Ian Miller, the author describes this ebook as follows:-

“Dreams of revenge are sweet, but the consequences are not, and there was plenty of revenge going around. Jonathon Munro rather pointlessly wanted revenge on his wife, while others wanted revenge on him. Prolonged revenge required a substitute, in this case an android programmed to be just like the original. Jonathon Munro always tried to cheat the system, therefore so did the android. Jonathon Munro was inherently evil, therefore so was the android. Jonathon Munro had access to spyware that informed him of everything the authorities were doing, therefore so did the android. One mistake, then there were androids. Multiple Jonathon Munros meant multiple revenge attacks, first on a number of people he disliked, then on those who tried to stop him. Worse than anything else, Jonathon Munro knew the secret of the Cydonian face. Once that secret was exposed, a treaty that protected Earth from nearby aliens with far greater technology and who desired Earth would expire. The clock was running, and unless the Jonathon Munros could be stopped, all civilization on Earth was at risk, either from the androids, or the aliens, or both.”

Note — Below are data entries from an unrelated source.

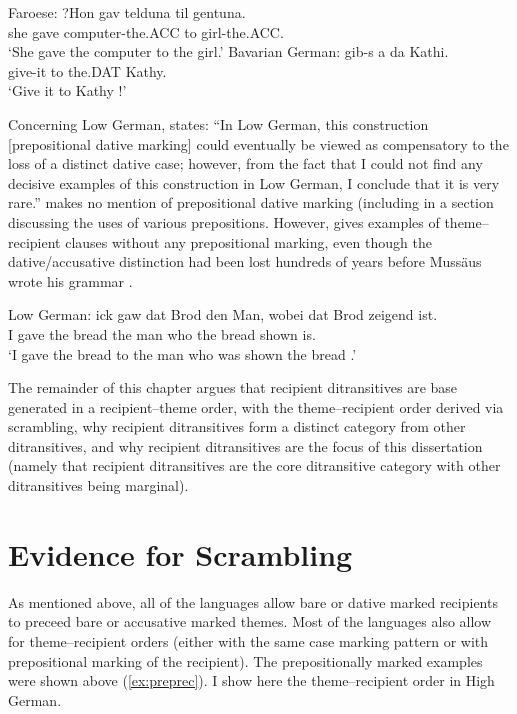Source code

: \documentclass[11pt]{upenndiss}
\begin{document}
\begin{exe}
	\ex Faroese:
	\gll *?Hon gav telduna til gentuna.\\
	she gave computer-the.ACC to girl-the.ACC.\\
	\trans `She gave the computer to the girl.'
	\ex Bavarian German:
	\gll gib-s a da Kathi.\\
	give-it to the.DAT Kathy.\\
	\trans `Give it to Kathy \citep[pg 95]{Seiler.2003}!'
\end{exe}

Concerning Low German, \cite{Fleischer.2006} states: ``In Low German, this construction [prepositional dative marking] could eventually be viewed as compensatory to the loss of a distinct dative case; however, from the fact that I could not find any decisive examples of this construction in Low German, I conclude that it is very rare.'' \cite{Lindow.1998} makes no mention of prepositional dative marking (including in a section discussing the uses of various prepositions. However, \cite{Mussaus.1829} gives examples of theme--recipient clauses without any prepositional marking, even though the dative/accusative distinction had been lost hundreds of years before Mussäus wrote his grammar \citep{Lasch.1914,Boden.1993}.

\begin{exe}
	\ex Low German:
	\gll ick gaw dat Brod den Man, wobei dat Brod zeigend ist.\\
	I gave the bread the man who the bread shown is.\\
	\trans `I gave the bread to the man who was shown the bread \citep{Mussaus.1829}.'
\end{exe}

The remainder of this chapter argues that recipient ditransitives are base generated in a recipient--theme order, with the theme--recipient order derived via scrambling, why recipient ditransitives form a distinct category from other ditransitives, and why recipient ditransitives are the focus of this dissertation (namely that recipient ditransitives are the core ditransitive category with other ditransitives being marginal).
\section{Evidence for Scrambling}

As mentioned above, all of the languages allow bare or dative marked recipients to preceed bare or accusative marked themes. Most of the languages also allow for theme--recipient orders (either with the same case marking pattern or with prepositional marking of the recipient). The prepositionally marked examples were shown above (\ref{ex:preprec}). I show here the theme--recipient order in High German.
\end{document}

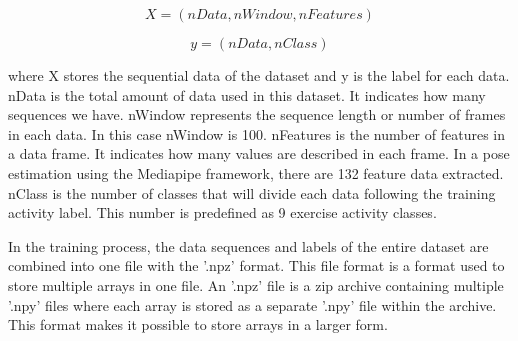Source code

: \begin{equation}
	\label{eq: pers.5}
	X = (nData, nWindow, nFeatures)
\end{equation}

\begin{equation}
	\label{eq: pers.6}
	y = (nData, nClass)
\end{equation}

where X stores the sequential data of the dataset and y is the label for each data. nData is the total amount of data used in this dataset. It indicates how many sequences we have. nWindow represents the sequence length or number of frames in each data. In this case nWindow is 100. nFeatures is the number of features in a data frame. It indicates how many values are described in each frame. In a pose estimation using the Mediapipe framework, there are 132 feature data extracted. nClass is the number of classes that will divide each data following the training activity label. This number is predefined as 9 exercise activity classes.

In the training process, the data sequences and labels of the entire dataset are combined into one file with the '.npz' format. This file format is a format used to store multiple arrays in one file. An '.npz' file is a zip archive containing multiple '.npy' files where each array is stored as a separate '.npy' file within the archive. This format makes it possible to store arrays in a larger form.


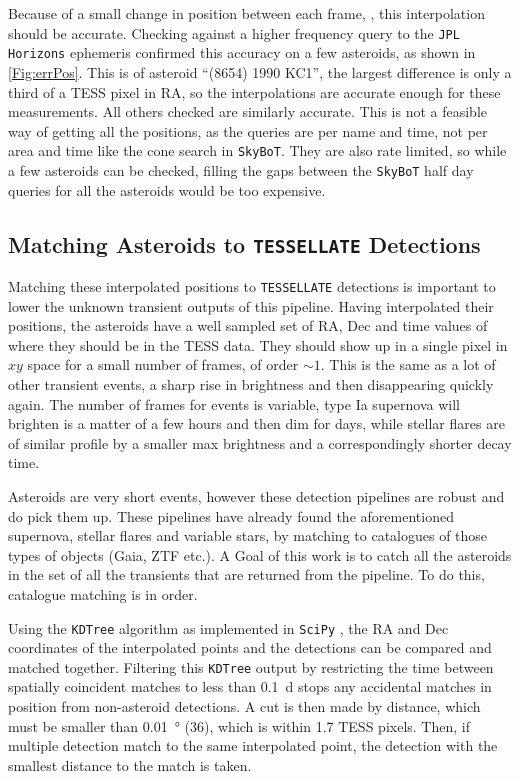 \documentclass{UCreport}
\begin{document}
Because of a small change in position between each frame, \citep[$\sim \qty{1}{\px}$ per \qty{30}{min} frame][]{Pal2018}, this interpolation should be accurate.
Checking against a higher frequency query to the \texttt{JPL Horizons} ephemeris  confirmed this accuracy on a few asteroids, as shown in \autoref{Fig:errPos}.
This is of asteroid ``(8654) 1990 KC1'', the largest difference is only a third of a TESS pixel in RA, so the interpolations are accurate enough for these measurements. 
All others checked are similarly accurate.
This is not a feasible way of getting all the positions, as the queries are per name and time, not per area and time like the cone search in \texttt{SkyBoT}.
They are also rate limited, so while a few asteroids can be checked, filling the gaps between the \texttt{SkyBoT} half day queries for all the asteroids would be too expensive.



\subsection{Matching Asteroids to \texttt{TESSELLATE} Detections}\label{SubSec:Match}

Matching these interpolated positions to \texttt{TESSELLATE} detections is important to lower the unknown transient outputs of this pipeline.
Having interpolated their positions, the asteroids have a well sampled set of RA, Dec and time values of where they should be in the TESS data.
They should show up in a single pixel in $xy$ space for a small number of frames, of order $\sim1$.
This is the same as a lot of other transient events, a sharp rise in brightness and then disappearing quickly again.
The number of frames for events is variable, type Ia supernova will brighten is a matter of a few hours and then dim for days, while stellar flares are of similar profile by a smaller max brightness and a correspondingly shorter decay time.

Asteroids are very short events, however these detection pipelines are robust and do pick them up.
These pipelines have already found the aforementioned supernova, stellar flares and variable stars, by matching to catalogues of those types of objects (Gaia, ZTF etc.). %
A Goal of this work is to catch all the asteroids in the set of all the transients that are returned from the pipeline.
To do this, catalogue matching is in order.


Using the \texttt{KDTree} algorithm \citep{Maneewongvatana1999} as implemented in \texttt{SciPy} \citep{2020SciPy-NMeth}, the RA and Dec coordinates of the interpolated points and the detections can be compared and matched together.
Filtering this \texttt{KDTree} output by restricting the time between spatially coincident matches to less than \qty{0.1}{\day} stops any accidental matches in position from non-asteroid detections.
A cut is then made by distance, which must be smaller than \qty{0.01}{\degree} (\qty{36}{\arcsec}), which is within 1.7 TESS pixels.
Then, if multiple detection match to the same interpolated point, the detection with the smallest distance to the match is taken.
\end{document}
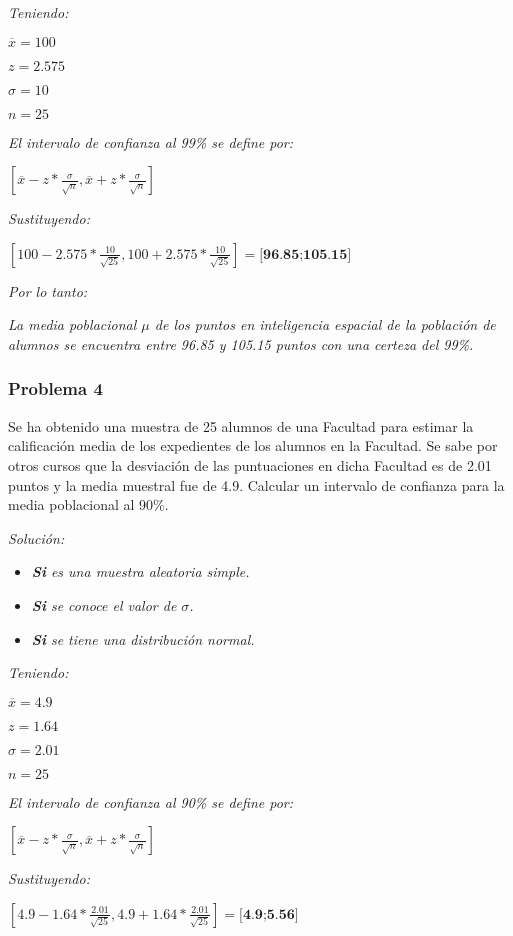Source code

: \documentclass[a4paper, 12pt]{article}
\begin{document}
\emph{Teniendo:}

$\overline{x}=100$

$z=2.575$

$\sigma=10$

$n=25$

\emph{El intervalo de confianza al 99\% se define por:}

$[\overline{x}-z*\frac{\sigma}{\sqrt{n}}, \overline{x}+z*\frac{\sigma}{\sqrt{n}}]$

\emph{Sustituyendo:}

$[100-2.575*\frac{10}{\sqrt{25}}, 100+2.575*\frac{10}{\sqrt{25}}]=\textbf{[96.85;105.15]}$

\emph{Por lo tanto:}

\emph{La media poblacional $\mu$ de los puntos en inteligencia espacial de la población de alumnos se encuentra entre 96.85 y 105.15 puntos con una certeza del 99\%.}

\subsubsection{Problema 4}
Se ha obtenido una muestra de 25 alumnos de una Facultad para estimar la calificación media de los expedientes de los alumnos en la Facultad. Se sabe por otros cursos que la desviación de las puntuaciones en dicha Facultad es de 2.01 puntos y la media muestral fue de 4.9. Calcular un intervalo de confianza para la media poblacional al 90\%.

\emph{Solución:}

\begin{itemize}
    \item \emph{\textbf{Si} es una muestra aleatoria simple.}
    \item \emph{\textbf{Si} se conoce el valor de $\sigma$.}
    \item \emph{\textbf{Si} se tiene una distribución normal.}
\end{itemize}

\emph{Teniendo:}

$\overline{x}=4.9$

$z=1.64$

$\sigma=2.01$

$n=25$

\emph{El intervalo de confianza al 90\% se define por:}

$[\overline{x}-z*\frac{\sigma}{\sqrt{n}}, \overline{x}+z*\frac{\sigma}{\sqrt{n}}]$

\emph{Sustituyendo:}

$[4.9-1.64*\frac{2.01}{\sqrt{25}}, 4.9+1.64*\frac{2.01}{\sqrt{25}}]=\textbf{[4.9;5.56]}$
\end{document}

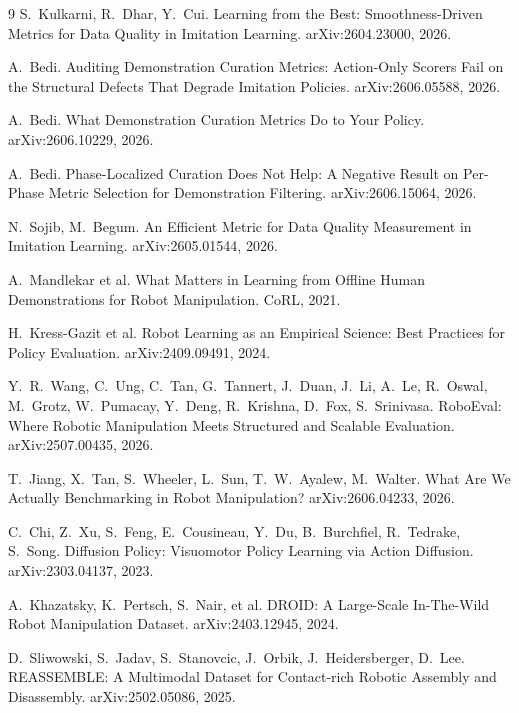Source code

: \documentclass{article}
\begin{document}

\begin{thebibliography}{9}
S.~Kulkarni, R.~Dhar, Y.~Cui.
\newblock Learning from the Best: Smoothness-Driven Metrics for Data Quality
in Imitation Learning.
\newblock arXiv:2604.23000, 2026.

A.~Bedi.
\newblock Auditing Demonstration Curation Metrics: Action-Only Scorers Fail
on the Structural Defects That Degrade Imitation Policies.
\newblock arXiv:2606.05588, 2026.

A.~Bedi.
\newblock What Demonstration Curation Metrics Do to Your Policy.
\newblock arXiv:2606.10229, 2026.

A.~Bedi.
\newblock Phase-Localized Curation Does Not Help: A Negative Result on
Per-Phase Metric Selection for Demonstration Filtering.
\newblock arXiv:2606.15064, 2026.

N.~Sojib, M.~Begum.
\newblock An Efficient Metric for Data Quality Measurement in Imitation
Learning.
\newblock arXiv:2605.01544, 2026.

A.~Mandlekar et al.
\newblock What Matters in Learning from Offline Human Demonstrations for
Robot Manipulation.
\newblock CoRL, 2021.

H.~Kress-Gazit et al.
\newblock Robot Learning as an Empirical Science: Best Practices for Policy
Evaluation.
\newblock arXiv:2409.09491, 2024.

Y.~R.~Wang, C.~Ung, C.~Tan, G.~Tannert, J.~Duan, J.~Li, A.~Le, R.~Oswal,
M.~Grotz, W.~Pumacay, Y.~Deng, R.~Krishna, D.~Fox, S.~Srinivasa.
\newblock RoboEval: Where Robotic Manipulation Meets Structured and Scalable
Evaluation.
\newblock arXiv:2507.00435, 2026.

T.~Jiang, X.~Tan, S.~Wheeler, L.~Sun, T.~W.~Ayalew, M.~Walter.
\newblock What Are We Actually Benchmarking in Robot Manipulation?
\newblock arXiv:2606.04233, 2026.

C.~Chi, Z.~Xu, S.~Feng, E.~Cousineau, Y.~Du, B.~Burchfiel, R.~Tedrake,
S.~Song.
\newblock Diffusion Policy: Visuomotor Policy Learning via Action Diffusion.
\newblock arXiv:2303.04137, 2023.

A.~Khazatsky, K.~Pertsch, S.~Nair, et al.
\newblock DROID: A Large-Scale In-The-Wild Robot Manipulation Dataset.
\newblock arXiv:2403.12945, 2024.

D.~Sliwowski, S.~Jadav, S.~Stanovcic, J.~Orbik, J.~Heidersberger, D.~Lee.
\newblock REASSEMBLE: A Multimodal Dataset for Contact-rich Robotic Assembly
and Disassembly.
\newblock arXiv:2502.05086, 2025.
\end{thebibliography}
\end{document}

Whilst this is a reasonable description of one of the main elements in this complex ebook, it is far from all that this story contains.   Obviously there is a lot of stuff about how Androids behave, are programmed and controlled, and for once we are confronted with robots (I know an android is not quite the same as a robot, but….) who do not conform to the now rather tired and over used set of Laws that Asimov set down all those years ago about how a robot should behave.  These androids are quite astonishingly malevolent and perfectly capable of harming humans, as they repeatedly do in the course of this tale.

Not only about Androids, also drains and power struggles:

However, there is so much more to this ebook than androids and the problems of dealing with rogue androids.  We are entertained along the way with the acoustic problems of designing toilet drains in high rise buildings, the manner in which huge and megalomanic corporations endeavour to control both themselves and the world they operate in and some intriguing methods of destabilising computer systems, and of course, as in the first two ebooks of this trilogy, how politics work – this last is a very depressing view of the realities of political manoeuvring.

As with the earlier ebooks, the characters are not in any way cardboard, but fully rounded and complicated and very human creatures, with all the normal baggage that we all bring to bear on how we go about our daily lives, only in the case of this lot, the problems they are dealing with are not only how to clamber to the top of whatever pile they wish to be the bosses of, but also how to relate to each other, and in one case, how to deal with a vastly superior race of aliens as well.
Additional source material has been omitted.